The authors evaluate the RL-ET-DeePC framework on a physical soft robotic arm, comparing it against a periodic DeePC baseline. The results demonstrate a clear trade-off controlled by the penalty parameter: increasing the penalty significantly reduces the frequency of controller updates while maintaining acceptable tracking accuracy. The periodic DeePC controller serves as the high-accuracy baseline, whereas the RL-based approach effectively lowers computational burden by adapting when to re-optimize. Increasing the penalty parameter leads to a substantial decrease in the trigger rate, reducing optimization calls compared to the periodic baseline. The RL-ET-DeePC method maintains tracking accuracy comparable to the periodic DeePC controller, even with reduced update frequencies. The learned policy successfully transfers from simulation to hardware, preserving the desired accuracy-efficiency trade-off under real-world conditions.
The authors compare reinforcement learning-based event-triggered DeePC methods including DQN, A2C, and PPO with a periodic DeePC baseline.
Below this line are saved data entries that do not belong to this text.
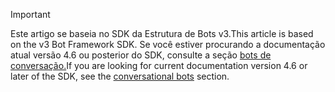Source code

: > [!Important]
> <span data-ttu-id="c1f0d-101">Este artigo se baseia no SDK da Estrutura de Bots v3.</span><span class="sxs-lookup"><span data-stu-id="c1f0d-101">This article is based on the v3 Bot Framework SDK.</span></span> <span data-ttu-id="c1f0d-102">Se você estiver procurando a documentação atual versão 4.6 ou posterior do SDK, consulte a seção [bots de conversação.](~/bots/what-are-bots.md)</span><span class="sxs-lookup"><span data-stu-id="c1f0d-102">If you are looking for current documentation version 4.6 or later of the SDK, see the [conversational bots](~/bots/what-are-bots.md) section.</span></span>
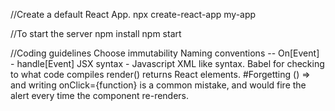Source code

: //Create a default React App.
npx create-react-app my-app

//To start the server
npm install
npm start

//Coding guidelines
Choose immutability
Naming conventions -- On[Event] - handle[Event]
JSX syntax - Javascript XML like syntax.
Babel for checking to what code compiles
render() returns React elements.
#Forgetting () => and writing onClick={function} is a common mistake, and would fire the alert every time the component re-renders.
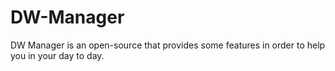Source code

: # DW-Manager
DW Manager is an open-source that provides some features in order to help you in your day to day.
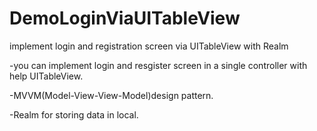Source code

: # DemoLoginViaUITableView
implement login and registration screen via UITableView with Realm

-you can implement login and resgister screen in a single controller with help UITableView.

-MVVM(Model-View-View-Model)design pattern.

-Realm for storing data in local.
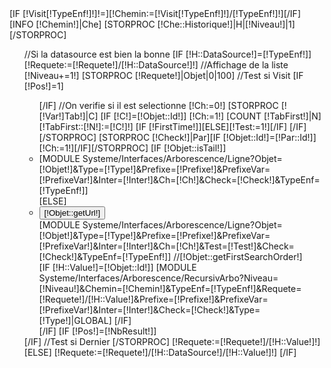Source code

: <div class="Arborescence">
	[IF [!Visit[!TypeEnf!]!]!=][!Chemin:=[!Visit[!TypeEnf!]!]/[!TypeEnf!]!][/IF]
	[INFO [!Chemin!]|Che]
	[STORPROC [!Che::Historique!]|H|[!Niveau!]|1][/STORPROC]
    	<ul>
		//Si la datasource est bien la bonne
		[IF [!H::DataSource!]=[!TypeEnf!]]
			[!Requete:=[!Requete!]/[!H::DataSource!]!]
			//Affichage de la liste
			[!Niveau+=1!]
			[STORPROC [!Requete!]|Objet|0|100]
				//Test si Visit
				[IF [!Pos!]=1]<ul>[/IF]
				//On verifie si il est selectionne
				[!Ch:=0!]
				[STORPROC [![!Var!]Tab!]|C]
					[IF [!C!]=[!Objet::Id!]]
						[!Ch:=1!]
						[COUNT [!TabFirst!]|N]
						[!TabFirst::[!N!]:=[!C!]!]
						[IF [!FirstTime!]][ELSE][!Test:=1!][/IF]
					[/IF]
				[/STORPROC]
				[STORPROC [!Check!]|Par][IF [!Objet::Id!]=[!Par::Id!]][!Ch:=1!][/IF][/STORPROC]
				[IF [!Objet::isTail!]]
					<li [IF [!Pos!]=[!NbResult!]]class="ArboLast"[ELSE]class="ArboItem"[/IF]>
						<span style="" >
						[MODULE Systeme/Interfaces/Arborescence/Ligne?Objet=[!Objet!]&Type=[!Type!]&Prefixe=[!Prefixe!]&PrefixeVar=[!PrefixeVar!]&Inter=[!Inter!]&Ch=[!Ch!]&Check=[!Check!]&TypeEnf=[!TypeEnf!]]
						</span>
					</li>
				[ELSE]
					<li [IF [!Type!]!=Mini][IF [!Pos!]=[!NbResult!]]class="ArboExpandLast"[ELSE]class="ArboExpand"[/IF][ELSE][IF [!Pos!]=[!NbResult!]]class="ArboLast"[ELSE]class="ArboItem"[/IF][/IF]>
						<div class="Arborescence" >
							<input type="submit"  class="ArboNav" name="Visit[!TypeEnf!]" value="[!Objet::getUrl!]"/>
							<div class="ArborescenceTitre">
							[MODULE Systeme/Interfaces/Arborescence/Ligne?Objet=[!Objet!]&Type=[!Type!]&Prefixe=[!Prefixe!]&PrefixeVar=[!PrefixeVar!]&Inter=[!Inter!]&Ch=[!Ch!]&Test=[!Test!]&Check=[!Check!]&TypeEnf=[!TypeEnf!]]
							//[!Objet::getFirstSearchOrder!]
							</div>
							[IF [!H::Value!]=[!Objet::Id!]]
								[MODULE Systeme/Interfaces/Arborescence/RecursivArbo?Niveau=[!Niveau!]&Chemin=[!Chemin!]&TypeEnf=[!TypeEnf!]&Requete=[!Requete!]/[!H::Value!]&Prefixe=[!Prefixe!]&PrefixeVar=[!PrefixeVar!]&Inter=[!Inter!]&Check=[!Check!]&Type=[!Type!]|GLOBAL]
							[/IF]
						</div>
					</li>
				[/IF]
				[IF [!Pos!]=[!NbResult!]]</ul>[/IF]
				//Test si Dernier
			[/STORPROC]
			[!Requete:=[!Requete!]/[!H::Value!]!]			
		[ELSE]
			[!Requete:=[!Requete!]/[!H::DataSource!]/[!H::Value!]!]			
		[/IF]
	</ul>		
</div>
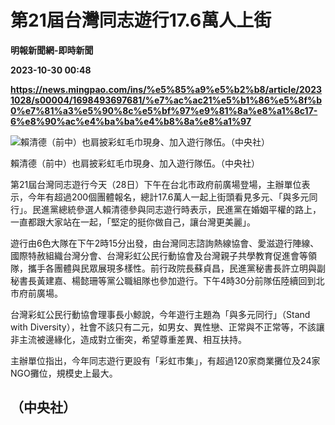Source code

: # 第21屆台灣同志遊行17.6萬人上街
**明報新聞網-即時新聞**

**2023-10-30 00:48**

**https://news.mingpao.com/ins/%e5%85%a9%e5%b2%b8/article/20231028/s00004/1698493697681/%e7%ac%ac21%e5%b1%86%e5%8f%b0%e7%81%a3%e5%90%8c%e5%bf%97%e9%81%8a%e8%a1%8c17-6%e8%90%ac%e4%ba%ba%e4%b8%8a%e8%a1%97**

![賴清德（前中）也肩披彩虹毛巾現身、加入遊行隊伍。（中央社）](https://fs.mingpao.com/ins/20231028/s00004/9d1b4e58b4a68d74c8b4b5bd0adb8b58.jpg)

賴清德（前中）也肩披彩虹毛巾現身、加入遊行隊伍。（中央社）

第21屆台灣同志遊行今天（28日）下午在台北市政府前廣場登場，主辦單位表示，今年有超過200個團體報名，總計17.6萬人一起上街頭看見多元、「與多元同行」。民進黨總統參選人賴清德參與同志遊行時表示，民進黨在婚姻平權的路上，一直都跟大家站在一起，「堅定的挺你做自己，讓台灣更美麗」。

遊行由6色大隊在下午2時15分出發，由台灣同志諮詢熱線協會、愛滋遊行陣線、國際特赦組織台灣分會、台灣彩虹公民行動協會及台灣親子共學教育促進會等領隊，攜手各團體與民眾展現多樣性。前行政院長蘇貞昌，民進黨秘書長許立明與副秘書長黃建嘉、楊懿珊等黨公職組隊也參加遊行。下午4時30分前隊伍陸續回到北市府前廣場。

台灣彩虹公民行動協會理事長小鯨說，今年遊行主題為「與多元同行」（Stand with Diversity），社會不該只有二元，如男女、異性戀、正常與不正常等，不該讓非主流被邊緣化，造成對立衝突，希望尊重差異、相互扶持。

主辦單位指出，今年同志遊行更設有「彩虹市集」，有超過120家商業攤位及24家NGO攤位，規模史上最大。

（中央社）
-----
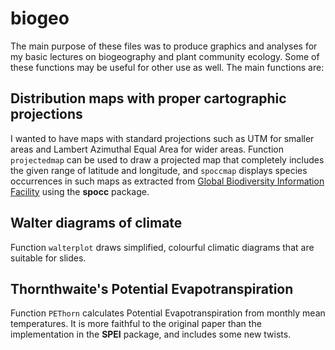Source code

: # biogeo

The main purpose of these files was to produce graphics and
analyses for my basic lectures on biogeography and plant community
ecology. Some of these functions may be useful for other use as
well. The main functions are:

## Distribution maps with proper cartographic projections

I wanted to have maps with standard projections such as UTM for
smaller areas and Lambert Azimuthal Equal Area for wider
areas. Function `projectedmap` can be used to draw a projected map
that completely includes the given range of latitude and longitude,
and `spoccmap` displays species occurrences in such maps as extracted
from [Global Biodiversity Information Facility](http://gbif.org) using
the **spocc** package.

## Walter diagrams of climate

Function `walterplot` draws simplified, colourful climatic diagrams
that are suitable for slides.

## Thornthwaite's Potential Evapotranspiration

Function `PEThorn` calculates Potential Evapotranspiration from
monthly mean temperatures. It is more faithful to the original paper
than the implementation in the **SPEI** package, and includes some new
twists.
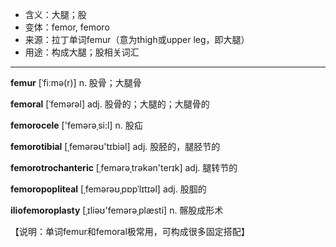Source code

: - <span class="definition">含义：大腿；股</span>
- <span class="definition">变体：femor, femoro</span>
- <span class="definition">来源：拉丁单词femur（意为thigh或upper leg，即大腿）</span>
- <span class="definition">用途：构成大腿；股相关词汇</span>


---


<span class="vocabulary">**femur**</span> [ˈfiːmə(r)] n. 股骨；大腿骨

<span class="vocabulary">**femoral**</span> [ˈfemərəl] adj. 股骨的；大腿的；大腿骨的   

<span class="vocabulary">**femorocele**</span> ['femәrәˌsi:l] n. 股疝

<span class="vocabulary">**femorotibial**</span> [ˌfemәrəʊ'tɪbiәl] adj. 股胫的，腿胫节的

<span class="vocabulary">**femorotrochanteric**</span> [ˌfemәrәˌtrәkәn'terɪk] adj. 腿转节的

<span class="vocabulary">**femoropopliteal**</span> [ˌfemәrəʊˌpɒpˈlɪtɪəl] adj. 股腘的

<span class="vocabulary">**iliofemoroplasty**</span> [ˌɪliəʊ'femәrәˌplæsti] n. 髂股成形术

【说明：单词femur和femoral极常用，可构成很多固定搭配】



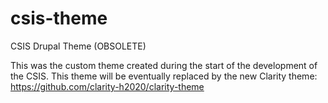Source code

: # csis-theme
CSIS Drupal Theme (OBSOLETE)

This was the custom theme created during the start of the development of the CSIS. This theme will be eventually 
replaced by the new Clarity theme: https://github.com/clarity-h2020/clarity-theme
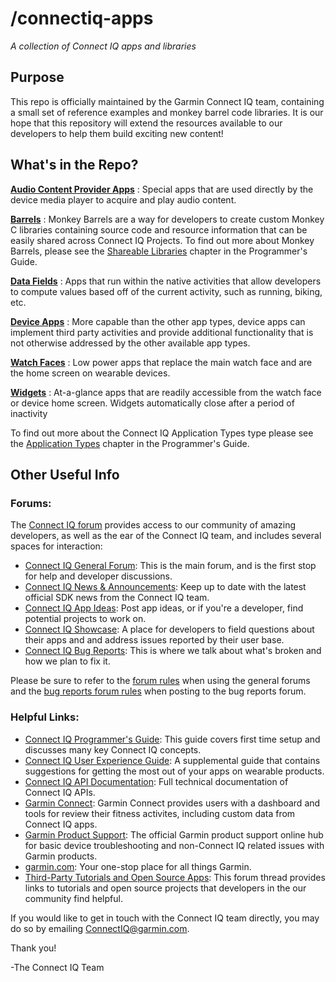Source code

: # /connectiq-apps
_A collection of Connect IQ apps and libraries_

## Purpose
This repo is officially maintained by the Garmin Connect IQ team, containing a small set of reference examples and monkey barrel code libraries. It is our hope that this repository will extend the resources available to our developers to help them build exciting new content!

## What's in the Repo?
**[Audio Content Provider Apps](https://github.com/garmin/connectiq-apps/tree/master/audio-provider)**
: Special apps that are used directly by the device media player to acquire and play audio content.

**[Barrels](https://github.com/garmin/connectiq-apps/tree/master/barrels)**
:   Monkey Barrels are a way for developers to create custom Monkey C libraries containing source code and resource information that can be easily shared across Connect IQ Projects. To find out more about Monkey Barrels, please see the <a href="https://developer.garmin.com/connect-iq/programmers-guide/shareable-libraries/">Shareable Libraries</a> chapter in the Programmer's Guide.

**[Data Fields](https://github.com/garmin/connectiq-apps/tree/master/datafields)**
:   Apps that run within the native activities that allow developers to compute values based off of the current activity, such as running, biking, etc.

**[Device Apps](https://github.com/garmin/connectiq-apps/tree/master/device-apps)**
:    More capable than the other app types, device apps can implement third party activities and provide additional functionality that is not otherwise addressed by the other available app types.

**[Watch Faces](https://github.com/garmin/connectiq-apps/tree/master/watchfaces)**
:   Low power apps that replace the main watch face and are the home screen on wearable devices.

**[Widgets](https://github.com/garmin/connectiq-apps/tree/master/widgets)**
:   At-a-glance apps that are readily accessible from the watch face or device home screen. Widgets automatically close after a period of inactivity

To find out more about the Connect IQ Application Types type please see the <a href="https://developer.garmin.com/connect-iq/programmers-guide/application-types/">Application Types</a> chapter in the Programmer's Guide.

## Other Useful Info

### Forums:
The [Connect IQ forum] provides access to our community of amazing developers, as well as the ear of the Connect IQ team, and includes several spaces for interaction:

* [Connect IQ General Forum][Connect IQ Forum]: This is the main forum, and is the first stop for help and developer discussions.
* [Connect IQ News & Announcements]: Keep up to date with the latest official SDK news from the Connect IQ team.
* [Connect IQ App Ideas]: Post app ideas, or if you're a developer, find potential projects to work on.
* [Connect IQ Showcase]: A place for developers to field questions about their apps and and address issues reported by their user base.
* [Connect IQ Bug Reports]: This is where we talk about what's broken and how we plan to fix it.

Please be sure to refer to the <a href="https://forums.garmin.com/forum/developers/connect-iq/1265032-forum-rules">forum rules</a> when using the general forums and the <a href="https://forums.garmin.com/forum/developers/connect-iq/connect-iq-bug-reports/147455-bug-reports-forum-rules">bug reports forum rules</a> when posting to the bug reports forum.

### Helpful Links:
* [Connect IQ Programmer's Guide]: This guide covers first time setup and discusses many key Connect IQ concepts.
* [Connect IQ User Experience Guide]: A supplemental guide that contains suggestions for getting the most out of your apps on wearable products.
* [Connect IQ API Documentation]: Full technical documentation of Connect IQ APIs.
* [Garmin Connect]: Garmin Connect provides users with a dashboard and tools for review their fitness activites, including custom data from Connect IQ apps.
* [Garmin Product Support]: The official Garmin product support online hub for basic device troubleshooting and non-Connect IQ related issues with Garmin products.
* [garmin.com]: Your one-stop place for all things Garmin.
* [Third-Party Tutorials and Open Source Apps]: This forum thread provides links to tutorials and open source projects that developers in the our community find helpful.

If you would like to get in touch with the Connect IQ team directly, you may do so by emailing <a href="mailto:ConnectIQ@garmin.com?subject=GitHub%20Contact:" target="_top">ConnectIQ@garmin.com</a>.

Thank you!

-The Connect IQ Team

[Connect IQ Forum]: https://forums.garmin.com/developer/connect-iq/
[Connect IQ News & Announcements]: https://forums.garmin.com/developer/connect-iq/b/news-announcements
[Connect IQ App Ideas]: https://forums.garmin.com/developer/connect-iq/f/app-ideas
[Connect IQ Showcase]: https://forums.garmin.com/developer/connect-iq/f/showcase
[Connect IQ Bug Reports]: https://forums.garmin.com/developer/connect-iq/i/bug-reports
[Connect IQ Programmer's Guide]: https://developer.garmin.com/connect-iq/programmers-guide/
[Connect IQ User Experience Guide]: https://developer.garmin.com/connect-iq/user-experience-guide/
[Connect IQ API Documentation]: https://developer.garmin.com/connect-iq/api-docs/
[Garmin Connect]: https://connect.garmin.com
[Garmin Product Support]: https://support.garmin.com/
[garmin.com]: https://www.garmin.com/
[Third-Party Tutorials and Open Source Apps]: https://forums.garmin.com/developer/connect-iq/f/discussion/7961/overview-of-connect-iq-apps-accompanied-with-source-code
Increasing the penalty parameter rho consistently reduces the triggering frequency and total computation time for all RL algorithms, while slightly increasing the tracking error. PPO demonstrates the most efficient performance, achieving the greatest reduction in decision time while maintaining acceptable tracking accuracy relative to the other RL methods. Increasing the penalty parameter rho results in lower triggering rates and reduced computational time for all RL algorithms. PPO achieves the lowest total decision time among the RL methods, outperforming DQN and A2C in efficiency. The periodic DeePC baseline maintains the highest triggering rate and accuracy, serving as the performance ceiling that RL methods approximate with reduced computational cost.
The experiments evaluate a reinforcement learning-based event-triggered DeePC framework on a physical soft robotic arm, benchmarking it against a periodic DeePC baseline to assess computational efficiency and tracking performance. By adjusting a penalty parameter, the study demonstrates that the RL approach successfully balances reduced optimization frequency with maintained tracking accuracy, effectively lowering computational demands without compromising control quality. Among the tested algorithms, PPO proves most efficient, while the entire framework validates a robust simulation-to-hardware transfer that preserves the desired accuracy-efficiency trade-off under real-world conditions.